Collected data
■ ■ ■ ■ ■ ■ ■

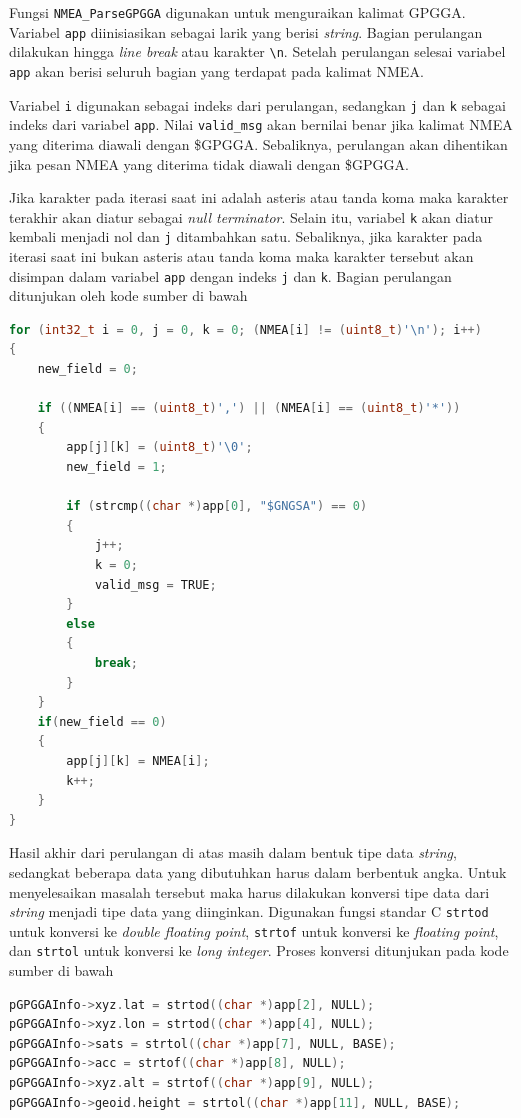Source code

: Fungsi \texttt{NMEA\_ParseGPGGA} digunakan untuk menguraikan kalimat GPGGA. Variabel \texttt{app} diinisiasikan sebagai larik yang berisi \textit{string}. Bagian perulangan dilakukan hingga \textit{line break} atau karakter \texttt{\textbackslash n}. Setelah perulangan selesai variabel \texttt{app} akan berisi seluruh bagian yang terdapat pada kalimat NMEA. 

Variabel \texttt{i} digunakan sebagai indeks dari perulangan, sedangkan \texttt{j} dan \texttt{k} sebagai indeks dari variabel \texttt{app}. Nilai \texttt{valid\_msg} akan bernilai benar jika kalimat NMEA yang diterima diawali dengan \$GPGGA. Sebaliknya, perulangan akan dihentikan jika pesan NMEA yang diterima tidak diawali dengan  \$GPGGA.

Jika karakter pada iterasi saat ini adalah asteris atau tanda koma maka karakter terakhir akan diatur sebagai \textit{null terminator}. Selain itu, variabel \texttt{k} akan diatur kembali menjadi nol dan \texttt{j} ditambahkan satu. Sebaliknya, jika karakter pada iterasi saat ini bukan asteris atau tanda koma maka karakter tersebut akan disimpan dalam variabel \texttt{app} dengan indeks \texttt{j} dan \texttt{k}. Bagian perulangan ditunjukan oleh kode sumber di bawah

\begin{lstlisting}[language=c]
for (int32_t i = 0, j = 0, k = 0; (NMEA[i] != (uint8_t)'\n'); i++)
{
	new_field = 0;
	
	if ((NMEA[i] == (uint8_t)',') || (NMEA[i] == (uint8_t)'*'))
	{
		app[j][k] = (uint8_t)'\0';
		new_field = 1;
		
		if (strcmp((char *)app[0], "$GNGSA") == 0)
		{
			j++;
			k = 0;
			valid_msg = TRUE;
		}
		else
		{
			break;
		}
	}
	if(new_field == 0)
	{
		app[j][k] = NMEA[i];
		k++;
	}
}
\end{lstlisting}

Hasil akhir dari perulangan di atas masih dalam bentuk tipe data \textit{string}, sedangkat beberapa data yang dibutuhkan harus dalam berbentuk angka. Untuk menyelesaikan masalah tersebut maka harus dilakukan konversi tipe data dari \textit{string} menjadi tipe data yang diinginkan. Digunakan fungsi standar C \texttt{strtod} untuk konversi ke \textit{double floating point}, \texttt{strtof} untuk konversi ke \textit{floating point}, dan \texttt{strtol} untuk konversi ke \textit{long integer}. Proses konversi ditunjukan pada kode sumber di bawah
\begin{lstlisting}[language=c]
pGPGGAInfo->xyz.lat = strtod((char *)app[2], NULL);
pGPGGAInfo->xyz.lon = strtod((char *)app[4], NULL);
pGPGGAInfo->sats = strtol((char *)app[7], NULL, BASE);
pGPGGAInfo->acc = strtof((char *)app[8], NULL);
pGPGGAInfo->xyz.alt = strtof((char *)app[9], NULL);
pGPGGAInfo->geoid.height = strtol((char *)app[11], NULL, BASE);
\end{lstlisting}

■ ■ ■ ■ ■ ■ ■

*Required work*. Every line in the data that holds the string "menjadi" should be returned.

*Solution*.
Jika karakter pada iterasi saat ini adalah asteris atau tanda koma maka karakter terakhir akan diatur sebagai \textit{null terminator}. Selain itu, variabel \texttt{k} akan diatur kembali menjadi nol dan \texttt{j} ditambahkan satu. Sebaliknya, jika karakter pada iterasi saat ini bukan asteris atau tanda koma maka karakter tersebut akan disimpan dalam variabel \texttt{app} dengan indeks \texttt{j} dan \texttt{k}. Bagian perulangan ditunjukan oleh kode sumber di bawah
Hasil akhir dari perulangan di atas masih dalam bentuk tipe data \textit{string}, sedangkat beberapa data yang dibutuhkan harus dalam berbentuk angka. Untuk menyelesaikan masalah tersebut maka harus dilakukan konversi tipe data dari \textit{string} menjadi tipe data yang diinginkan. Digunakan fungsi standar C \texttt{strtod} untuk konversi ke \textit{double floating point}, \texttt{strtof} untuk konversi ke \textit{floating point}, dan \texttt{strtol} untuk konversi ke \textit{long integer}. Proses konversi ditunjukan pada kode sumber di bawah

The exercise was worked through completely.